The worst is yet to come, with the home becoming increasingly connected. “We should recognize this pattern: Tech that seems like an obvious good can develop darker dimensions as capabilities improve and data shifts into new hands. A terms-of-service update, a face-recognition upgrade or a hack could turn your doorbell into a privacy invasion you didn’t see coming,” notes The Washington Post in this must-read piece: The doorbells have eyes: The privacy battle brewing over home security cameras. Police want to register — and even subsidize — private security cameras. That’s just the start of the ethical challenges ahead.

We already have Nest, Alexa – what to speak of whatever sleepers may be nestled in your various electronics and household staples, waiting to be awakened – listening inside the home.

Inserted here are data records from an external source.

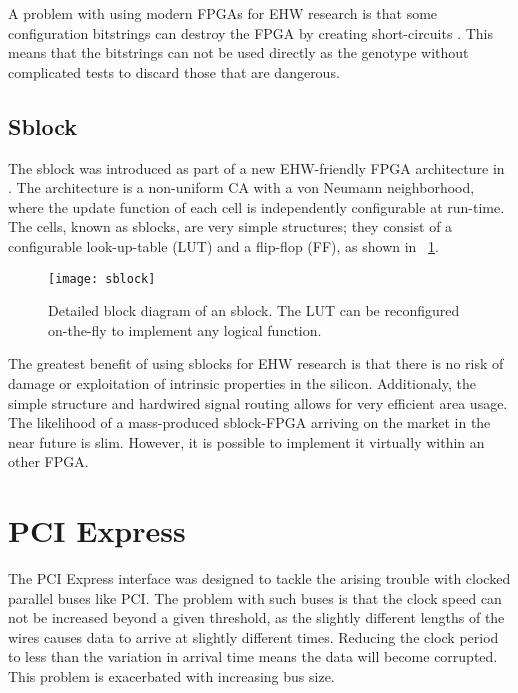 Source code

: A problem with using modern FPGAs for EHW research is that some configuration bitstrings can destroy the FPGA by creating short-circuits \cite{xapp151, ug380}.
This means that the bitstrings can not be used directly as the genotype without complicated tests to discard those that are dangerous.

\subsection{Sblock}
\label{sec:sblock}

The sblock was introduced as part of a new EHW-friendly FPGA architecture in \cite{haddow2000sblock}.
The architecture is a non-uniform CA with a von Neumann neighborhood, where the update function of each cell is independently configurable at run-time.
The cells, known as sblocks, are very simple structures; they consist of a configurable look-up-table (LUT) and a flip-flop (FF), as shown in \figurename~\ref{fig:sblock}.

\begin{figure}[!ht]
    \centering
    \texttt{[image: sblock]}
    \caption[Sblock]{
        Detailed block diagram of an sblock.
        The LUT can be reconfigured on-the-fly to implement any logical function.
    }
    \label{fig:sblock}
\end{figure}

The greatest benefit of using sblocks for EHW research is that there is no risk of damage or exploitation of intrinsic properties in the silicon.
Additionaly, the simple structure and hardwired signal routing allows for very efficient area usage.
The likelihood of a mass-produced sblock-FPGA arriving on the market in the near future is slim.
However, it is possible to implement it virtually within an other FPGA.


\section{PCI Express}

The PCI Express interface was designed to tackle the arising trouble with clocked parallel buses like PCI.
The problem with such buses is that the clock speed can not be increased beyond a given threshold, as the slightly different lengths of the wires causes data to arrive at slightly different times.
Reducing the clock period to less than the variation in arrival time means the data will become corrupted.
This problem is exacerbated with increasing bus size.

Google Home alone can control over 10,000 smart home devices, including TVs, remote controls, lights, appliances, plugs, thermostats, and more using voice activation. Which means that they’re always listening.

And recording.

The tech cartel is already holding sway over what is acceptable speech and behavior, considering their censorship of online news and entertainment, with no consideration of the laws of the land. Google photographed every street and house on the planet without asking anyone’s permission. Now we’re steadily giving them access to our homes.

It was Mark Zuckerberg who said that we are the product. Without that, there is no surveillance capitalism.

Have we jumped that shark already? It’s important that we show a bit of forethought rather than hindsight at this juncture. This is an even more dangerous door that we’re opening this time around. Onward and forward.